■ Document images with source code
┄┄┄┄┄┄

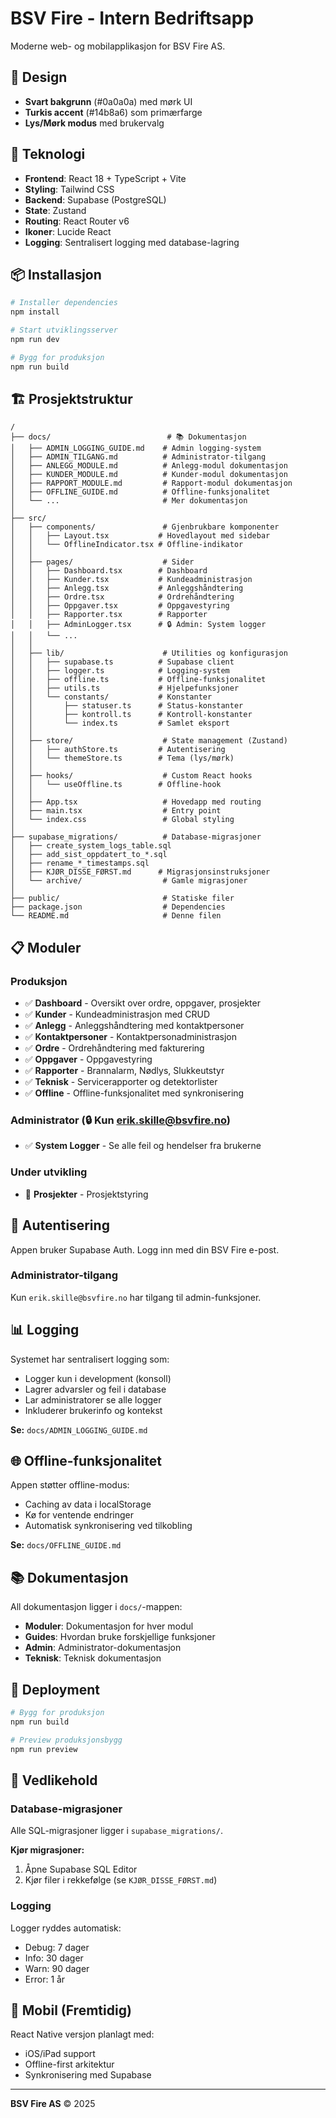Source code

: # BSV Fire - Intern Bedriftsapp

Moderne web- og mobilapplikasjon for BSV Fire AS.

## 🎨 Design

- **Svart bakgrunn** (#0a0a0a) med mørk UI
- **Turkis accent** (#14b8a6) som primærfarge
- **Lys/Mørk modus** med brukervalg

## 🚀 Teknologi

- **Frontend**: React 18 + TypeScript + Vite
- **Styling**: Tailwind CSS
- **Backend**: Supabase (PostgreSQL)
- **State**: Zustand
- **Routing**: React Router v6
- **Ikoner**: Lucide React
- **Logging**: Sentralisert logging med database-lagring

## 📦 Installasjon

```bash
# Installer dependencies
npm install

# Start utviklingsserver
npm run dev

# Bygg for produksjon
npm run build
```

## 🏗️ Prosjektstruktur

```
/
├── docs/                          # 📚 Dokumentasjon
│   ├── ADMIN_LOGGING_GUIDE.md    # Admin logging-system
│   ├── ADMIN_TILGANG.md          # Administrator-tilgang
│   ├── ANLEGG_MODULE.md          # Anlegg-modul dokumentasjon
│   ├── KUNDER_MODULE.md          # Kunder-modul dokumentasjon
│   ├── RAPPORT_MODULE.md         # Rapport-modul dokumentasjon
│   ├── OFFLINE_GUIDE.md          # Offline-funksjonalitet
│   └── ...                       # Mer dokumentasjon
│
├── src/
│   ├── components/               # Gjenbrukbare komponenter
│   │   ├── Layout.tsx           # Hovedlayout med sidebar
│   │   └── OfflineIndicator.tsx # Offline-indikator
│   │
│   ├── pages/                    # Sider
│   │   ├── Dashboard.tsx        # Dashboard
│   │   ├── Kunder.tsx           # Kundeadministrasjon
│   │   ├── Anlegg.tsx           # Anleggshåndtering
│   │   ├── Ordre.tsx            # Ordrehåndtering
│   │   ├── Oppgaver.tsx         # Oppgavestyring
│   │   ├── Rapporter.tsx        # Rapporter
│   │   ├── AdminLogger.tsx      # 🔒 Admin: System logger
│   │   └── ...
│   │
│   ├── lib/                      # Utilities og konfigurasjon
│   │   ├── supabase.ts          # Supabase client
│   │   ├── logger.ts            # Logging-system
│   │   ├── offline.ts           # Offline-funksjonalitet
│   │   ├── utils.ts             # Hjelpefunksjoner
│   │   └── constants/           # Konstanter
│   │       ├── statuser.ts      # Status-konstanter
│   │       ├── kontroll.ts      # Kontroll-konstanter
│   │       └── index.ts         # Samlet eksport
│   │
│   ├── store/                    # State management (Zustand)
│   │   ├── authStore.ts         # Autentisering
│   │   └── themeStore.ts        # Tema (lys/mørk)
│   │
│   ├── hooks/                    # Custom React hooks
│   │   └── useOffline.ts        # Offline-hook
│   │
│   ├── App.tsx                   # Hovedapp med routing
│   ├── main.tsx                  # Entry point
│   └── index.css                 # Global styling
│
├── supabase_migrations/          # Database-migrasjoner
│   ├── create_system_logs_table.sql
│   ├── add_sist_oppdatert_to_*.sql
│   ├── rename_*_timestamps.sql
│   ├── KJØR_DISSE_FØRST.md      # Migrasjonsinstruksjoner
│   └── archive/                  # Gamle migrasjoner
│
├── public/                       # Statiske filer
├── package.json                  # Dependencies
└── README.md                     # Denne filen
```

## 📋 Moduler

### Produksjon
- ✅ **Dashboard** - Oversikt over ordre, oppgaver, prosjekter
- ✅ **Kunder** - Kundeadministrasjon med CRUD
- ✅ **Anlegg** - Anleggshåndtering med kontaktpersoner
- ✅ **Kontaktpersoner** - Kontaktpersonadministrasjon
- ✅ **Ordre** - Ordrehåndtering med fakturering
- ✅ **Oppgaver** - Oppgavestyring
- ✅ **Rapporter** - Brannalarm, Nødlys, Slukkeutstyr
- ✅ **Teknisk** - Servicerapporter og detektorlister
- ✅ **Offline** - Offline-funksjonalitet med synkronisering

### Administrator (🔒 Kun erik.skille@bsvfire.no)
- ✅ **System Logger** - Se alle feil og hendelser fra brukerne

### Under utvikling
- 🚧 **Prosjekter** - Prosjektstyring

## 🔐 Autentisering

Appen bruker Supabase Auth. Logg inn med din BSV Fire e-post.

### Administrator-tilgang
Kun `erik.skille@bsvfire.no` har tilgang til admin-funksjoner.

## 📊 Logging

Systemet har sentralisert logging som:
- Logger kun i development (konsoll)
- Lagrer advarsler og feil i database
- Lar administratorer se alle logger
- Inkluderer brukerinfo og kontekst

**Se:** `docs/ADMIN_LOGGING_GUIDE.md`

## 🌐 Offline-funksjonalitet

Appen støtter offline-modus:
- Caching av data i localStorage
- Kø for ventende endringer
- Automatisk synkronisering ved tilkobling

**Se:** `docs/OFFLINE_GUIDE.md`

## 📚 Dokumentasjon

All dokumentasjon ligger i `docs/`-mappen:
- **Moduler**: Dokumentasjon for hver modul
- **Guides**: Hvordan bruke forskjellige funksjoner
- **Admin**: Administrator-dokumentasjon
- **Teknisk**: Teknisk dokumentasjon

## 🚀 Deployment

```bash
# Bygg for produksjon
npm run build

# Preview produksjonsbygg
npm run preview
```

## 🔧 Vedlikehold

### Database-migrasjoner
Alle SQL-migrasjoner ligger i `supabase_migrations/`.

**Kjør migrasjoner:**
1. Åpne Supabase SQL Editor
2. Kjør filer i rekkefølge (se `KJØR_DISSE_FØRST.md`)

### Logging
Logger ryddes automatisk:
- Debug: 7 dager
- Info: 30 dager
- Warn: 90 dager
- Error: 1 år

## 📱 Mobil (Fremtidig)

React Native versjon planlagt med:
- iOS/iPad support
- Offline-first arkitektur
- Synkronisering med Supabase

---

**BSV Fire AS** © 2025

┄┄┄┄┄┄

■ Prompt
Write every line above out again exactly; pictures do not belong in the copy.

■ Expected answer
Source code

: # BSV Fire - Intern Bedriftsapp

Moderne web- og mobilapplikasjon for BSV Fire AS.

## 🎨 Design

- **Svart bakgrunn** (#0a0a0a) med mørk UI
- **Turkis accent** (#14b8a6) som primærfarge
- **Lys/Mørk modus** med brukervalg

## 🚀 Teknologi

- **Frontend**: React 18 + TypeScript + Vite
- **Styling**: Tailwind CSS
- **Backend**: Supabase (PostgreSQL)
- **State**: Zustand
- **Routing**: React Router v6
- **Ikoner**: Lucide React
- **Logging**: Sentralisert logging med database-lagring

## 📦 Installasjon

```bash
# Installer dependencies
npm install

# Start utviklingsserver
npm run dev

# Bygg for produksjon
npm run build
```

## 🏗️ Prosjektstruktur

```
/
├── docs/                          # 📚 Dokumentasjon
│   ├── ADMIN_LOGGING_GUIDE.md    # Admin logging-system
│   ├── ADMIN_TILGANG.md          # Administrator-tilgang
│   ├── ANLEGG_MODULE.md          # Anlegg-modul dokumentasjon
│   ├── KUNDER_MODULE.md          # Kunder-modul dokumentasjon
│   ├── RAPPORT_MODULE.md         # Rapport-modul dokumentasjon
│   ├── OFFLINE_GUIDE.md          # Offline-funksjonalitet
│   └── ...                       # Mer dokumentasjon
│
├── src/
│   ├── components/               # Gjenbrukbare komponenter
│   │   ├── Layout.tsx           # Hovedlayout med sidebar
│   │   └── OfflineIndicator.tsx # Offline-indikator
│   │
│   ├── pages/                    # Sider
│   │   ├── Dashboard.tsx        # Dashboard
│   │   ├── Kunder.tsx           # Kundeadministrasjon
│   │   ├── Anlegg.tsx           # Anleggshåndtering
│   │   ├── Ordre.tsx            # Ordrehåndtering
│   │   ├── Oppgaver.tsx         # Oppgavestyring
│   │   ├── Rapporter.tsx        # Rapporter
│   │   ├── AdminLogger.tsx      # 🔒 Admin: System logger
│   │   └── ...
│   │
│   ├── lib/                      # Utilities og konfigurasjon
│   │   ├── supabase.ts          # Supabase client
│   │   ├── logger.ts            # Logging-system
│   │   ├── offline.ts           # Offline-funksjonalitet
│   │   ├── utils.ts             # Hjelpefunksjoner
│   │   └── constants/           # Konstanter
│   │       ├── statuser.ts      # Status-konstanter
│   │       ├── kontroll.ts      # Kontroll-konstanter
│   │       └── index.ts         # Samlet eksport
│   │
│   ├── store/                    # State management (Zustand)
│   │   ├── authStore.ts         # Autentisering
│   │   └── themeStore.ts        # Tema (lys/mørk)
│   │
│   ├── hooks/                    # Custom React hooks
│   │   └── useOffline.ts        # Offline-hook
│   │
│   ├── App.tsx                   # Hovedapp med routing
│   ├── main.tsx                  # Entry point
│   └── index.css                 # Global styling
│
├── supabase_migrations/          # Database-migrasjoner
│   ├── create_system_logs_table.sql
│   ├── add_sist_oppdatert_to_*.sql
│   ├── rename_*_timestamps.sql
│   ├── KJØR_DISSE_FØRST.md      # Migrasjonsinstruksjoner
│   └── archive/                  # Gamle migrasjoner
│
├── public/                       # Statiske filer
├── package.json                  # Dependencies
└── README.md                     # Denne filen
```

## 📋 Moduler

### Produksjon
- ✅ **Dashboard** - Oversikt over ordre, oppgaver, prosjekter
- ✅ **Kunder** - Kundeadministrasjon med CRUD
- ✅ **Anlegg** - Anleggshåndtering med kontaktpersoner
- ✅ **Kontaktpersoner** - Kontaktpersonadministrasjon
- ✅ **Ordre** - Ordrehåndtering med fakturering
- ✅ **Oppgaver** - Oppgavestyring
- ✅ **Rapporter** - Brannalarm, Nødlys, Slukkeutstyr
- ✅ **Teknisk** - Servicerapporter og detektorlister
- ✅ **Offline** - Offline-funksjonalitet med synkronisering

### Administrator (🔒 Kun erik.skille@bsvfire.no)
- ✅ **System Logger** - Se alle feil og hendelser fra brukerne

### Under utvikling
- 🚧 **Prosjekter** - Prosjektstyring

## 🔐 Autentisering

Appen bruker Supabase Auth. Logg inn med din BSV Fire e-post.

### Administrator-tilgang
Kun `erik.skille@bsvfire.no` har tilgang til admin-funksjoner.

## 📊 Logging

Systemet har sentralisert logging som:
- Logger kun i development (konsoll)
- Lagrer advarsler og feil i database
- Lar administratorer se alle logger
- Inkluderer brukerinfo og kontekst

**Se:** `docs/ADMIN_LOGGING_GUIDE.md`

## 🌐 Offline-funksjonalitet

Appen støtter offline-modus:
- Caching av data i localStorage
- Kø for ventende endringer
- Automatisk synkronisering ved tilkobling

**Se:** `docs/OFFLINE_GUIDE.md`

## 📚 Dokumentasjon

All dokumentasjon ligger i `docs/`-mappen:
- **Moduler**: Dokumentasjon for hver modul
- **Guides**: Hvordan bruke forskjellige funksjoner
- **Admin**: Administrator-dokumentasjon
- **Teknisk**: Teknisk dokumentasjon

## 🚀 Deployment

```bash
# Bygg for produksjon
npm run build

# Preview produksjonsbygg
npm run preview
```

## 🔧 Vedlikehold

### Database-migrasjoner
Alle SQL-migrasjoner ligger i `supabase_migrations/`.

**Kjør migrasjoner:**
1. Åpne Supabase SQL Editor
2. Kjør filer i rekkefølge (se `KJØR_DISSE_FØRST.md`)

### Logging
Logger ryddes automatisk:
- Debug: 7 dager
- Info: 30 dager
- Warn: 90 dager
- Error: 1 år

## 📱 Mobil (Fremtidig)

React Native versjon planlagt med:
- iOS/iPad support
- Offline-first arkitektur
- Synkronisering med Supabase

---

**BSV Fire AS** © 2025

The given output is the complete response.